**Aim of the exercise:**
Write every record out again exactly as shown below.

**Records provided:**
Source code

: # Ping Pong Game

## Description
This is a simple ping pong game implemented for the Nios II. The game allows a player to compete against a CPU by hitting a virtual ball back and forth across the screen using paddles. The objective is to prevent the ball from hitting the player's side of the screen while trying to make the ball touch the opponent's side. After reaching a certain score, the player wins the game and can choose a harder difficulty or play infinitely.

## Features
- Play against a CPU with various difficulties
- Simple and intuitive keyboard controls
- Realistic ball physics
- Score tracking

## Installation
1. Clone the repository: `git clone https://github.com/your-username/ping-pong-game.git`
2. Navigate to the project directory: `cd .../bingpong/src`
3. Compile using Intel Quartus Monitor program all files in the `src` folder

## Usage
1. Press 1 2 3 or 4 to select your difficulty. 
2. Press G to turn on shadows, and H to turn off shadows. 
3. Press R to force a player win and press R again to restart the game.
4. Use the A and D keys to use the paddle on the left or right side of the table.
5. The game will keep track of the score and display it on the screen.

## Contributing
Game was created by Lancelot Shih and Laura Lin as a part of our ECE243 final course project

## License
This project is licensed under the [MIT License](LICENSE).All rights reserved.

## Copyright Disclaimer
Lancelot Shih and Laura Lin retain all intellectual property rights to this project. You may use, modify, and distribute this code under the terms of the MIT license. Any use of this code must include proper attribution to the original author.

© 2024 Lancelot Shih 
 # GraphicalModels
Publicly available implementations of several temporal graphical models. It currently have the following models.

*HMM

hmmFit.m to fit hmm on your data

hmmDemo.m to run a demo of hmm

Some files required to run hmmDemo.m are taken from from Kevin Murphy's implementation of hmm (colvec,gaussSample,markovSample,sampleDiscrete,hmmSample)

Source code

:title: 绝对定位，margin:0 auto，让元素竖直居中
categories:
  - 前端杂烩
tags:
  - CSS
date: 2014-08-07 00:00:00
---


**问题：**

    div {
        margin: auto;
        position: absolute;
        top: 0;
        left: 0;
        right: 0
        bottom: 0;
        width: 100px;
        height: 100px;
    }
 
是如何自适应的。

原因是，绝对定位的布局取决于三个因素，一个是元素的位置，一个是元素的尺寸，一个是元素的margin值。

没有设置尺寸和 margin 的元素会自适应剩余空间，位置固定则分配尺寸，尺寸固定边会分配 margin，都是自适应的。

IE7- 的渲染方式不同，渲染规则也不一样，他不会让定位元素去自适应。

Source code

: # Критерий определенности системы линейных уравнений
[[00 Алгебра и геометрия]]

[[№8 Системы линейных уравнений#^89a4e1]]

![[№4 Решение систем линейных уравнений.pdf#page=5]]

**Solution:**
Source code

: # Ping Pong Game

## Description
This is a simple ping pong game implemented for the Nios II. The game allows a player to compete against a CPU by hitting a virtual ball back and forth across the screen using paddles. The objective is to prevent the ball from hitting the player's side of the screen while trying to make the ball touch the opponent's side. After reaching a certain score, the player wins the game and can choose a harder difficulty or play infinitely.

## Features
- Play against a CPU with various difficulties
- Simple and intuitive keyboard controls
- Realistic ball physics
- Score tracking

## Installation
1. Clone the repository: `git clone https://github.com/your-username/ping-pong-game.git`
2. Navigate to the project directory: `cd .../bingpong/src`
3. Compile using Intel Quartus Monitor program all files in the `src` folder

## Usage
1. Press 1 2 3 or 4 to select your difficulty. 
2. Press G to turn on shadows, and H to turn off shadows. 
3. Press R to force a player win and press R again to restart the game.
4. Use the A and D keys to use the paddle on the left or right side of the table.
5. The game will keep track of the score and display it on the screen.

## Contributing
Game was created by Lancelot Shih and Laura Lin as a part of our ECE243 final course project

## License
This project is licensed under the [MIT License](LICENSE).All rights reserved.

## Copyright Disclaimer
Lancelot Shih and Laura Lin retain all intellectual property rights to this project. You may use, modify, and distribute this code under the terms of the MIT license. Any use of this code must include proper attribution to the original author.

© 2024 Lancelot Shih 
 # GraphicalModels
Publicly available implementations of several temporal graphical models. It currently have the following models.

*HMM

hmmFit.m to fit hmm on your data

hmmDemo.m to run a demo of hmm

Some files required to run hmmDemo.m are taken from from Kevin Murphy's implementation of hmm (colvec,gaussSample,markovSample,sampleDiscrete,hmmSample)

Source code

:title: 绝对定位，margin:0 auto，让元素竖直居中
categories:
  - 前端杂烩
tags:
  - CSS
date: 2014-08-07 00:00:00
---


**问题：**

    div {
        margin: auto;
        position: absolute;
        top: 0;
        left: 0;
        right: 0
        bottom: 0;
        width: 100px;
        height: 100px;
    }
 
是如何自适应的。

原因是，绝对定位的布局取决于三个因素，一个是元素的位置，一个是元素的尺寸，一个是元素的margin值。

没有设置尺寸和 margin 的元素会自适应剩余空间，位置固定则分配尺寸，尺寸固定边会分配 margin，都是自适应的。

IE7- 的渲染方式不同，渲染规则也不一样，他不会让定位元素去自适应。

Source code

: # Критерий определенности системы линейных уравнений
[[00 Алгебра и геометрия]]

[[№8 Системы линейных уравнений#^89a4e1]]

![[№4 Решение систем линейных уравнений.pdf#page=5]]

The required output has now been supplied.